Il caso DDR. La capitale dei miti cacciati

L'articolo analizza la situazione critica dei monumenti calcistici di Roma, evidenziando la rapida caduta di figure come Totti, De Rossi e Mourinho. La gestione instabile di Friedkin e le aspettative deludenti per la squadra giallorossa sono al centro della riflessione sul futuro incerto del club.

di GIUSEPPE TASSI -
19 settembre 2024
Tifosi giallorossi durante la partita Roma-Bologna, oggi 29 gennaio 2012 allo stadio Olimpico di Roma.  ANSA/ETTORE FERRARI

Tifosi giallorossi durante la partita Roma-Bologna, oggi 29 gennaio 2012 allo stadio Olimpico di Roma. ANSA/ETTORE FERRARI

Brutta aria per i monumenti di Roma. Il Ponentino della capitale non è mai stato salubre per le bandiere del calcio giallorosso. A cominciare da Totti, giubilato in tutta fretta in coda a una carriera da uomo-simbolo della Lupa. E neppure gli idoli acquisiti, come Mourinho con la sua Conference League e le battute ruffiane in vernacolo romanesco.

È come se Roma si divertisse ad abbattere i suoi miti. Ultimo caso quello di Daniele De Rossi, cacciato dopo quattro giornate di campionato con tre punti in classifica e una squadra ancora alla ricerca di un assetto credibile.
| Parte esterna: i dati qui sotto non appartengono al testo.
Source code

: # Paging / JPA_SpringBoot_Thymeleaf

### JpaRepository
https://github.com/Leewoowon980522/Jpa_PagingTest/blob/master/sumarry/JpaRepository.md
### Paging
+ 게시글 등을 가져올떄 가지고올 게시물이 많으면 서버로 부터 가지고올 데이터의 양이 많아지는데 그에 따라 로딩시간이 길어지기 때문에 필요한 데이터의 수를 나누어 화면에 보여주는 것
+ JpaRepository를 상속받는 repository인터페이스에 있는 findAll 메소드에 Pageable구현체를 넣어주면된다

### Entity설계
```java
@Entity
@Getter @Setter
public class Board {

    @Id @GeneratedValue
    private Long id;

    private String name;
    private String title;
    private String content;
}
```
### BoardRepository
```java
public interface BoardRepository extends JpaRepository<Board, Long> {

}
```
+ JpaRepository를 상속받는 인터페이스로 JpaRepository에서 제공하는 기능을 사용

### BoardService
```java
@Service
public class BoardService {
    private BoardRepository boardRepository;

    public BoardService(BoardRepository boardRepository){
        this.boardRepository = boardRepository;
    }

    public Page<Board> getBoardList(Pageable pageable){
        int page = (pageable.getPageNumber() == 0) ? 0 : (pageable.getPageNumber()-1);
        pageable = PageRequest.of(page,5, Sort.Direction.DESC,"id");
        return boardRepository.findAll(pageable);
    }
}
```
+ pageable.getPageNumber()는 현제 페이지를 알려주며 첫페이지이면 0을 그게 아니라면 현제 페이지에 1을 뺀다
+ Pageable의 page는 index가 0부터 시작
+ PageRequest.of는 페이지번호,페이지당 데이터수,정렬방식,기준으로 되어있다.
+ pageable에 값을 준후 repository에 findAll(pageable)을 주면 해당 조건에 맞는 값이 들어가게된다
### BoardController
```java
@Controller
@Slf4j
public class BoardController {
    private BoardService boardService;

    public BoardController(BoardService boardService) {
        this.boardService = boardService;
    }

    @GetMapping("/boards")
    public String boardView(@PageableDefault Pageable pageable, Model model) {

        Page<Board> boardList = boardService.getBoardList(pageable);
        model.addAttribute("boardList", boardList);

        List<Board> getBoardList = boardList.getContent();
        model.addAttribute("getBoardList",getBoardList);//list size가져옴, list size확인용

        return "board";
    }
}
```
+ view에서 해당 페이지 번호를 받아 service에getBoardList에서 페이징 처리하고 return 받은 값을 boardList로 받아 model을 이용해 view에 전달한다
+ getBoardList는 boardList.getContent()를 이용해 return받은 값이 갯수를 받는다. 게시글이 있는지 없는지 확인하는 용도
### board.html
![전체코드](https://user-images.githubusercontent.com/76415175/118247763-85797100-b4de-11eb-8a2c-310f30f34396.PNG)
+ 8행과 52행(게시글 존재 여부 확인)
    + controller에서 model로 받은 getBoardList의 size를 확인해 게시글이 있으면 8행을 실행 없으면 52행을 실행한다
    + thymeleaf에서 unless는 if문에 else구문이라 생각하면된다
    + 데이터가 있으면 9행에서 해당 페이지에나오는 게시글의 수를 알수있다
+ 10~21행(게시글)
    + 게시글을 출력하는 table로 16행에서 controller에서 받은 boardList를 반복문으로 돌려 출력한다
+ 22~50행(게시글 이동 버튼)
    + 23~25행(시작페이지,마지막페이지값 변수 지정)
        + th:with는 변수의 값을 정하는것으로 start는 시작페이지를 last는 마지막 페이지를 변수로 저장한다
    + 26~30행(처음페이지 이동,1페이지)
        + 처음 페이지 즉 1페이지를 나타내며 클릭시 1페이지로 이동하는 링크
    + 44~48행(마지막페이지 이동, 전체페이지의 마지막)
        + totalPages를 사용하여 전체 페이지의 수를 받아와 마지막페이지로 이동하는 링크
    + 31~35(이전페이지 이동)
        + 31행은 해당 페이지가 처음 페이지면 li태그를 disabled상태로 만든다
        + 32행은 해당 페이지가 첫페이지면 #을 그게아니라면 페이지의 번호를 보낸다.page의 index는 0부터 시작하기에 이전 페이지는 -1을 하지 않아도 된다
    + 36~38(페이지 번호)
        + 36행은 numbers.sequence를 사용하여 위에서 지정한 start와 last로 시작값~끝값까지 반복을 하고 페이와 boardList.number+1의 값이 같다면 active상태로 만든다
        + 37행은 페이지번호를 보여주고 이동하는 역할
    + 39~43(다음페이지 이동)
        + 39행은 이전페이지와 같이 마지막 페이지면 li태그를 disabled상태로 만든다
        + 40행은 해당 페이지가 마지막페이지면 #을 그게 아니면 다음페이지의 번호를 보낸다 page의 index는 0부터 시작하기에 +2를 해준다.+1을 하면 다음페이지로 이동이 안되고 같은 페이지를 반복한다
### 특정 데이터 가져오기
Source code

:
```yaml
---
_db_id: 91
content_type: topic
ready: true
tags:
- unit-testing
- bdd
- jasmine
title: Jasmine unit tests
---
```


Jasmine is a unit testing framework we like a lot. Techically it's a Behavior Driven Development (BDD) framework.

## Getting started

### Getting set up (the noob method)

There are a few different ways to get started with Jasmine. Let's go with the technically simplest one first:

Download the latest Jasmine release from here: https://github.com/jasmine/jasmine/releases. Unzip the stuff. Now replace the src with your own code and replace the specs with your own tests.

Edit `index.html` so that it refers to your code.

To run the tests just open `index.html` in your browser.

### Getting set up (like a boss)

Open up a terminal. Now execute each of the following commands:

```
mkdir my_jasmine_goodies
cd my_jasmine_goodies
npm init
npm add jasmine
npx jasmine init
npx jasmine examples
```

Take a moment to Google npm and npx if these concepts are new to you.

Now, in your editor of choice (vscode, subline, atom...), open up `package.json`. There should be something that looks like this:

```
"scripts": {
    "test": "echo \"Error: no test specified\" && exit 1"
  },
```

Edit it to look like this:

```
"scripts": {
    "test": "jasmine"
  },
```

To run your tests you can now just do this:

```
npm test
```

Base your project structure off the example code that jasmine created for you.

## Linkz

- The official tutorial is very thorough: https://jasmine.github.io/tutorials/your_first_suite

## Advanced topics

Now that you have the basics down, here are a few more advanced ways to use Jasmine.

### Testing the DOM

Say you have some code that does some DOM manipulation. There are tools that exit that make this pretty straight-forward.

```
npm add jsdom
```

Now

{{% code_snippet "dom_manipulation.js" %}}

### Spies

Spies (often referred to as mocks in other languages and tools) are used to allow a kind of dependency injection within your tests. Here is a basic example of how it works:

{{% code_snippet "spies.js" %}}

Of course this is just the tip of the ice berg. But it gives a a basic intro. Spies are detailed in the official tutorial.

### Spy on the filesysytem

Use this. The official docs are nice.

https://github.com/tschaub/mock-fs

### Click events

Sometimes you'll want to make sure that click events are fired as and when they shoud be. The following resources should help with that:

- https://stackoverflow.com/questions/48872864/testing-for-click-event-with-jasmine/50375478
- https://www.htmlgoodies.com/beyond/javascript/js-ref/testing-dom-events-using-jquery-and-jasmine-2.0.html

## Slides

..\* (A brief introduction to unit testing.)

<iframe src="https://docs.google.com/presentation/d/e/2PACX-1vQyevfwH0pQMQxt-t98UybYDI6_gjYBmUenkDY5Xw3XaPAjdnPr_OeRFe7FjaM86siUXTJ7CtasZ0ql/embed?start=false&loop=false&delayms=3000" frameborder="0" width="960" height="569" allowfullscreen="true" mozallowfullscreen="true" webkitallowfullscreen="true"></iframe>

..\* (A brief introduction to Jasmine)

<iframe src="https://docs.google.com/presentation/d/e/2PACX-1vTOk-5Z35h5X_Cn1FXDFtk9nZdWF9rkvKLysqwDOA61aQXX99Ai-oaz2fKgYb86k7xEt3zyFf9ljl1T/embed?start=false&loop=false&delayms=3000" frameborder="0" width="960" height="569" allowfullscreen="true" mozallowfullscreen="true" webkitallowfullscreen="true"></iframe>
Nella sua schizofrenia, la gestione dell’americano Friedkin divora perfino se stessa. De Rossi, core de Roma, era stato scelto proprio per sostituire Mou, con lo scopo di chiudere la bocca al tifo giallorosso già innamorato dell’Istrione portoghese. Doveva essere l’ex capitano il leader del nuovo corso, una rivoluzione tecnica popolata di cessioni ma pure di investimenti : 100 milioni di euro tra acquisti e ingaggi. Ecco Dovbyk capocannoniere dell’ultima Liga e Soulé, giovane talento con radici juventine. Ma il calcio è una brutta bestia, divora in fretta certezze e progetti. E se al comando non c’è un timoniere coi nervi saldi, si rischia di passare da una tempesta all’altra. Con il solido e ruvido Juric sarà certamente un’altra squadra ma il cuore di Roma è con De Rossi e i suoi sogni di grandezza . E quel signore americano lo paragonano con crudele ironia ai “ricchi scemi” di un calcio che fu.